In October of 2012 I was dropping off my kids at school before heading off to show a film in San Francisco. In the hallway another parent, noticing my new iphone, asked if was on instagram and I told him that I was not. That parent, Ruddy Roye showed me his instagram feed and I recognized the images immediately as they had been all over the New Yorker website the previous week. He had been one of the first people on the scene in the rockaways after Hurricane Sandy and the images he made with his iphone were stunning. I signed up right then and I made about 250 images that weekend. Over the next few months Ruddy taught me a great deal about how to use the iphone to make strong images. 3 years later I have posted over 12,000 images to instagram. Most of these are made while I travel, or they are of my kids, or both.
This past week I have been on vacation in New Mexico with my wife and kids visiting her parents. Dr. Sarno points out that for many people back pain (or neck pain or migraines…) strikes as soon as they have a chance to slow down and relax. People often can’t imagine that their pain could be caused by stress while on vacation because it hits then right when their high stress lives have been given a pause. However, sometimes when we slow down our unconscious mind fears that without the distraction of work our “unthinkable thoughts” might rise to consciousness awareness. Cue the back spasm, or in my case- tightness in my left foot.
I have really tried to treat this as a vacation, and except for excessive picture taking I have done a good job of not doing work. However, given what I know about Dr. Sarno and vacations, it shouldn’t have surprised me when I began having a lot of foot tightness and pain on this trip. Consciously I feel relaxed, and I’m having a really good time. Still, I am aware that I have a lot of unconscious stress rising to the surface. Despite my efforts to pay attention to what I’m feeling, I’m still not sure exactly what stress my body is reacting too. I do have some ideas though.
I said that I haven’t been working, but on the second night of the trip, while staying with our friend Dave, we viewed the first hour of “All The Rage”. It’s always good to see the work through another set of eyes. It was clear that some of the film worked well, but also that there was too much information. Dave “got” all the themes and he was enraged by the film because to him all the issues that we are talking about, like the importance of emotions in relation to health, are so obvious. We talked intensely late into the night. When we went to bed I found that my foot had really flared up and I couldn’t sleep. I know that it had a little bit to do with watching the cut, and the pressure that I feel to get the film done and out in the world. However, as with my beach trip a couple of weeks earlier, I think it also had to do with my relationship to my Dad. On that trip we were staying just a few houses up from the hotel my family stayed at when I was a kid and I realized that I was thinking a lot about my childhood at the beach, and relating it to my own role as a father.

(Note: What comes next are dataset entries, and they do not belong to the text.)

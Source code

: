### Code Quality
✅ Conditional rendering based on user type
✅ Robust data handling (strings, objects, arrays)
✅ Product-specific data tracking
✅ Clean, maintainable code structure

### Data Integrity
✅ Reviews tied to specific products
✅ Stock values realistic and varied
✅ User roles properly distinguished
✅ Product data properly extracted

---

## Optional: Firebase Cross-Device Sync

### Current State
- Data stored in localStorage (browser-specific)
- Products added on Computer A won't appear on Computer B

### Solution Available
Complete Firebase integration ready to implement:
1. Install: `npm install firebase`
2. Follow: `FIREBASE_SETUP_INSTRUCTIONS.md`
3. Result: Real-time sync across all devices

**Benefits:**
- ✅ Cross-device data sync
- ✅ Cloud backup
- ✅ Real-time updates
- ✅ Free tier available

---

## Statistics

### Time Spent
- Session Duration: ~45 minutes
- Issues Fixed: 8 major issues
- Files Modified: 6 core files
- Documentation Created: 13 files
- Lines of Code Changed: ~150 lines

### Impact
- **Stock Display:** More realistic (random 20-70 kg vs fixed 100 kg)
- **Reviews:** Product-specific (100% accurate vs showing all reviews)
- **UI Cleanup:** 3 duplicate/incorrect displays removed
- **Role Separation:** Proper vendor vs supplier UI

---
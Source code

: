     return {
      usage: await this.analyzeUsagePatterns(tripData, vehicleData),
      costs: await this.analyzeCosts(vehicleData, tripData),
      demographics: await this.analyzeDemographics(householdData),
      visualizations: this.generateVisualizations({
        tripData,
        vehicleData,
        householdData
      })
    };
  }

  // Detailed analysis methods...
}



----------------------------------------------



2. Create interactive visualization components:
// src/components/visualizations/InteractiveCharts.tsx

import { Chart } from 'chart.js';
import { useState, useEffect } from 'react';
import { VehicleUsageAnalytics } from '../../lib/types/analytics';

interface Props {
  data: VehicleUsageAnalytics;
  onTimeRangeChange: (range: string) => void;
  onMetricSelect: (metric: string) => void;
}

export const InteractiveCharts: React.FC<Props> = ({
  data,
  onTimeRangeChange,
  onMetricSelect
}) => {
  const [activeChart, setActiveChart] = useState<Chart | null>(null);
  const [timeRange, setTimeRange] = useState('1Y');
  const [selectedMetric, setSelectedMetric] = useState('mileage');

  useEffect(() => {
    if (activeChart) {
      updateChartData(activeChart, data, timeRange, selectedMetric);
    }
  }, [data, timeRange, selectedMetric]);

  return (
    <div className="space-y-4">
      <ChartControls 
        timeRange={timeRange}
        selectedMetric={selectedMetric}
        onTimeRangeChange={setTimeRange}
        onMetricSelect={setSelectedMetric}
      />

Just before I went to sleep after the movie I read a series of emails from my mother, my brother, and my sister about the fact that the next day would have been my father’s 81st birthday. While I felt like we had a good relationship when he died I am becoming increasingly aware of how much I still try to live up to the unreasonable expectations that he set for me.
On this trip, while I haven’t been working- I have been thinking a lot about my work. As a filmmaker I spend an inordinate amount of time thinking about issues that are politically fraught. Along with my partners I spend most of my time working on projects that subtly challenge orthodoxy in ways that make people uncomfortable. I am passionate about this work but sometimes I just want to make work that feels alive, unencumbered by the largely divisive dialogue of politics, race, class, and culture.
For the last couple of years I have been making images in the meadow behind my house. This week I have been focusing on the beauty and energy of my kids and of New Mexico and posting a dozen or more each day. In some ways I doubt myself and the importance of this work. However, I also know that I need balance, and I need to follow my gut. I make these images because they make me feel alive, and they balance out all the heavy energy that runs through my other work. I also choose to shoot with the iphone instead of a higher quality camera because the work is more immediate. I find myself questioning my impulse to avoid the professional gear, but just as some guitar players are drawn towards beat up old instruments, and some filmmakers love light flares and choppy editing. Like them, I too prefer to make images that are imperfect.